[WORK REQUIRED] Write out, exactly and only, the lines that run from the top of the records to the line with "power supply terminals.". Include both ends; exclude pictures.

══ MATERIALS PROVIDED

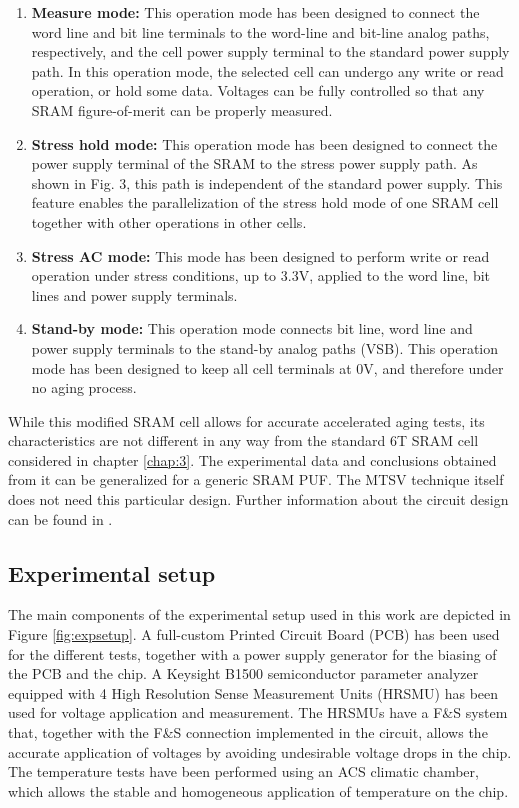 \begin{enumerate}
    \item \textbf{Measure mode:} This operation mode has been designed to connect the word line and bit line terminals to the word-line and bit-line analog paths, respectively, and the cell power supply terminal to the standard power supply path. In this operation mode, the selected cell can undergo any write or read operation, or hold some data. Voltages can be fully controlled so that any SRAM figure-of-merit can be properly measured.
    \item \textbf{Stress hold mode:} This operation mode has been designed to connect the power supply terminal of the SRAM to the stress power supply path. As shown in Fig. 3, this path is independent of the standard power supply. This feature enables the parallelization of the stress hold mode of one SRAM cell together with other operations in other cells.
    \item \textbf{Stress AC mode:} This mode has been designed to perform write or read operation under stress conditions, up to 3.3V, applied to the word line, bit lines and power supply terminals.
    \item \textbf{Stand-by mode:} This operation mode connects bit line, word line and power supply terminals to the stand-by analog paths (VSB). This operation mode has been designed to keep all cell terminals at 0V, and therefore under no aging process.
\end{enumerate}



While this modified SRAM cell allows for accurate accelerated aging tests, its characteristics are not different in any way from the standard 6T SRAM cell considered in chapter \ref{chap:3}. The experimental data and conclusions obtained from it can be generalized for a generic SRAM PUF. The MTSV technique itself does not need this particular design. Further information about the circuit design can be found in \cite{Saraza-Canflanca2018}.

\subsection{Experimental setup}
\label{sec:exp_setup}
The main components of the experimental setup used in this work are depicted in Figure \ref{fig:expsetup}. A full-custom Printed Circuit Board (PCB) has been used for the different tests, together with a power supply generator for the biasing of the PCB and the chip. A Keysight B1500 semiconductor parameter analyzer equipped with 4 High Resolution Sense Measurement Units (HRSMU) has been used for voltage application and measurement. The HRSMUs have a F\&S system that, together with the F\&S connection implemented in the circuit, allows the accurate application of voltages by avoiding undesirable voltage drops in the chip. The temperature tests have been performed using an ACS climatic chamber, which allows the stable and homogeneous application of temperature on the chip.

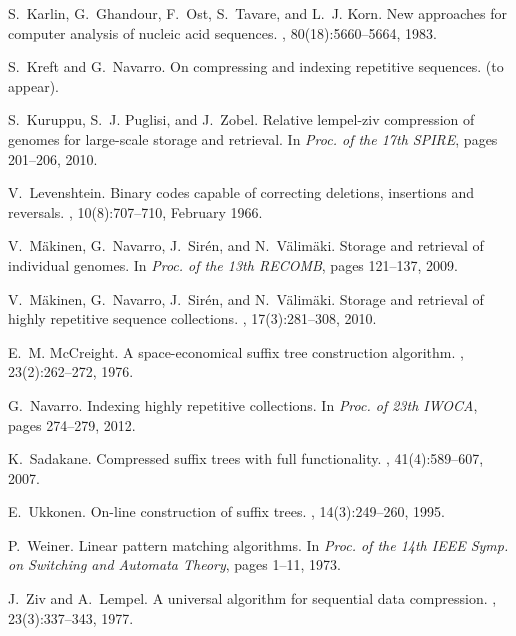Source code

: \documentclass{llncs}
\begin{document}
\begin{thebibliography}{10}
S.~Karlin, G.~Ghandour, F.~Ost, S.~Tavare, and L.~J. Korn.
\newblock New approaches for computer analysis of nucleic acid sequences.
, 80(18):5660--5664, 1983.

S.~Kreft and G.~Navarro.
\newblock On compressing and indexing repetitive sequences.
 (to appear).

S.~Kuruppu, S.~J. Puglisi, and J.~Zobel.
\newblock Relative lempel-ziv compression of genomes for large-scale storage
  and retrieval.
\newblock In {\em Proc. of the 17th SPIRE}, pages 201--206, 2010.

V.~Levenshtein.
\newblock Binary codes capable of correcting deletions, insertions and
  reversals.
, 10(8):707--710, February 1966.

V.~M{\"a}kinen, G.~Navarro, J.~Sir{\'e}n, and N.~V{\"a}lim{\"a}ki.
\newblock Storage and retrieval of individual genomes.
\newblock In {\em Proc. of the 13th RECOMB}, pages 121--137, 2009.

V.~M{\"a}kinen, G.~Navarro, J.~Sir{\'e}n, and N.~V{\"a}lim{\"a}ki.
\newblock Storage and retrieval of highly repetitive sequence collections.
, 17(3):281--308, 2010.

E.~M. McCreight.
\newblock A space-economical suffix tree construction algorithm.
, 23(2):262--272, 1976.

G.~Navarro.
\newblock Indexing highly repetitive collections.
\newblock In {\em Proc. of 23th IWOCA}, pages 274--279, 2012.

K.~Sadakane.
\newblock Compressed suffix trees with full functionality.
, 41(4):589--607, 2007.

E.~Ukkonen.
\newblock On-line construction of suffix trees.
, 14(3):249--260, 1995.

P.~Weiner.
\newblock Linear pattern matching algorithms.
\newblock In {\em Proc. of the 14th IEEE Symp. on Switching and Automata
  Theory}, pages 1--11, 1973.

J.~Ziv and A.~Lempel.
\newblock A universal algorithm for sequential data compression.
, 23(3):337--343, 1977.

\end{thebibliography}
\end{document}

════

[EXPECTED OUTPUT]
 \begin{enumerate}
    \item \textbf{Measure mode:} This operation mode has been designed to connect the word line and bit line terminals to the word-line and bit-line analog paths, respectively, and the cell power supply terminal to the standard power supply path. In this operation mode, the selected cell can undergo any write or read operation, or hold some data. Voltages can be fully controlled so that any SRAM figure-of-merit can be properly measured.
    \item \textbf{Stress hold mode:} This operation mode has been designed to connect the power supply terminal of the SRAM to the stress power supply path. As shown in Fig. 3, this path is independent of the standard power supply. This feature enables the parallelization of the stress hold mode of one SRAM cell together with other operations in other cells.
    \item \textbf{Stress AC mode:} This mode has been designed to perform write or read operation under stress conditions, up to 3.3V, applied to the word line, bit lines and power supply terminals.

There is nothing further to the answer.